With topics of relevance to our Asthma.Net community, I decided that instead of just grabbing nuggets of information from each presentation, I’d do a recap of valuable information from each of the sessions. Enter: Life Cycle [of Asthma] Sessions. Where I fully expect for a lot of information to be thrown at me over the course of one Saturday—learning en-masse, if you will!
Exploring the Sessions
Here’s what’s on tap for the day (not literally ;).) Although there is a cocktail reception at the end, but alas, I don’t drink):
- Proper Diagnosis
- Pediatrics: “Where It All Begins”*
- Role of the Environment
- New Research and Trends
- Asthma in Senior Populations
*I put “Where It All Begins” in quotes, because—as we know—not all asthma actually develops—or begins—in children.
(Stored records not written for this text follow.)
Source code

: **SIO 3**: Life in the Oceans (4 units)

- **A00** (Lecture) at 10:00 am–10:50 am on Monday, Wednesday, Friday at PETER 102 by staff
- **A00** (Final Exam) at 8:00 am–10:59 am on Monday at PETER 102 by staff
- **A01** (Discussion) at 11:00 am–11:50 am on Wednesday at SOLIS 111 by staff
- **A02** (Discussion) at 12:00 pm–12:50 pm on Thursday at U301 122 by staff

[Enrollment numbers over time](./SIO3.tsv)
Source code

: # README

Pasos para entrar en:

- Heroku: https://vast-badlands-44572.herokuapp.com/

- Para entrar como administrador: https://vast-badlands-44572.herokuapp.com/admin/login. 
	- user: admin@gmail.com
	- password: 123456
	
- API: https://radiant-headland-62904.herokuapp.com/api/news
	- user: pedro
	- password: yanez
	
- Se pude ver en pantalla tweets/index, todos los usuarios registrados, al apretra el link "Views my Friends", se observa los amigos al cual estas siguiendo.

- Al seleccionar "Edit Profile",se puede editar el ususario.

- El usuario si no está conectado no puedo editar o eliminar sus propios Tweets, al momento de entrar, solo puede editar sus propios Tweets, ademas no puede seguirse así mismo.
However, who am I to say that there isn’t some change in lung physiology that occurs in childhood in all asthmatics, and yet may not be “activated” to cause asthma until later in life? I suppose this is one of the mysteries that could be discussed in this presentation, however, that “theory” above is a thing I have just made up right now.
Uncovering the Science in Real Time
The information overload aside, one thing I greatly enjoy about conferences is being part of a collective experience as a group of people uncover science in real time—watching this unfold on Twitter hashtags is also cool as people grab variable snippets based on their own interests. You can check out the conference hashtag at #BreatheEasy2017, even after the event.
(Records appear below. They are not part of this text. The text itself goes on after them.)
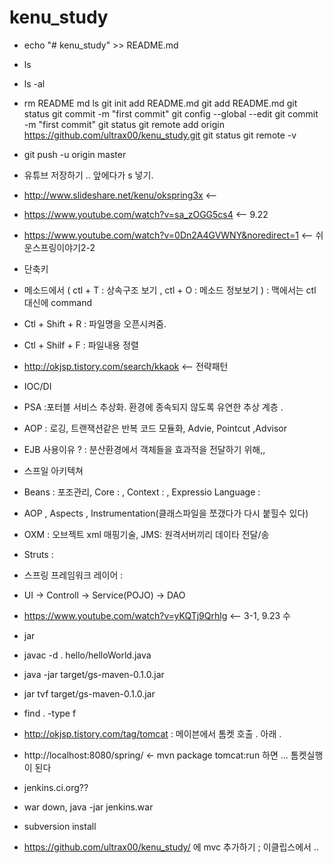# kenu_study
 * echo "# kenu_study" >> README.md
 * ls
 * ls -al
 * rm README md
ls
git init
add README.md 
git add README.md 
git status
git commit -m "first commit"
git config --global --edit
git commit -m "first commit"
git status
git remote add origin https://github.com/ultrax00/kenu_study.git
git status
git remote -v
* git push -u origin master

* 유튜브 저장하기 .. 앞에다가 s 넣기.
* http://www.slideshare.net/kenu/okspring3x  <--
* https://www.youtube.com/watch?v=sa_zOGG5cs4  <-- 9.22 
* https://www.youtube.com/watch?v=0Dn2A4GVWNY&noredirect=1 <-- 쉬운스프링이야기2-2
* 단축키
* 메소드에서 ( ctl + T : 상속구조 보기 , ctl + O : 메소드 정보보기  ) : 맥에서는 ctl 대신에 command
* Ctl + Shift + R :  파일명을 오픈시켜줌.
* Ctl + Shilf + F : 파일내용 정렬 
* http://okjsp.tistory.com/search/kkaok  <-- 전략패턴 
* IOC/DI
* PSA :포터블 서비스 추상화. 환경에 종속되지 않도록 유연한 추상 계층 .
* AOP : 로깅, 트랜잭션같은 반복 코드 모듈화, Advie, Pointcut ,Advisor
* EJB 사용이유 ? : 분산환경에서 객체들을 효과적을 전달하기 위해,, 
* 스프일 아키텍쳐 
* Beans : 포조관리, Core : , Context :  , Expressio  Language :
* AOP , Aspects , Instrumentation(클래스파일을 쪼갰다가 다시 붙힐수 있다)
* OXM : 오브젝트 xml 매핑기술, JMS: 원격서버끼리 데이타 전달/송
* Struts : 
* 스프링 프레임워크 레이어 : 
* UI -> Controll -> Service(POJO) -> DAO 
* https://www.youtube.com/watch?v=yKQTj9Qrhlg  <-- 3-1, 9.23 수 
* jar 
* javac -d . hello/helloWorld.java
* java -jar target/gs-maven-0.1.0.jar
* jar tvf target/gs-maven-0.1.0.jar
* find . -type f
* http://okjsp.tistory.com/tag/tomcat : 메이븐에서 톰켓 호출 . 아래 .
* http://localhost:8080/spring/  <-   mvn package tomcat:run  하면 ... 톰켓실행이 된다
* jenkins.ci.org??
* war down, java -jar jenkins.war 
* subversion install
* https://github.com/ultrax00/kenu_study/  에 mvc 추가하기 ; 이클립스에서 ..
As well, Asthma Canada’s Member Alliance (patients, caregivers, etc.) are welcome to participate in the in-person event for free. I am hoping a good number of patients are there to connect with, as engaging in real talk in real time with people living with asthma is something I definitely enjoy, and forming a true community of educated patients is something I would really like to see happen!
Conferences can be a great opportunity to learn as a patient advocate, even if they are more general than an asthma focused conference. Have you attended health or medical conferences as a patient advocate? How has that been for you? Discuss in the comments!
Disclosure: I received funding from Asthma Canada to attend the Life Cycle of Asthma conference in Toronto, Ontario on October 21, 2017. As part of the Asthma Canada Member Alliance, I received free conference registration. Airfare and one night of hotel were covered by the stipend; all other expenses were my responsibility. As usual, I was not required to write about the event.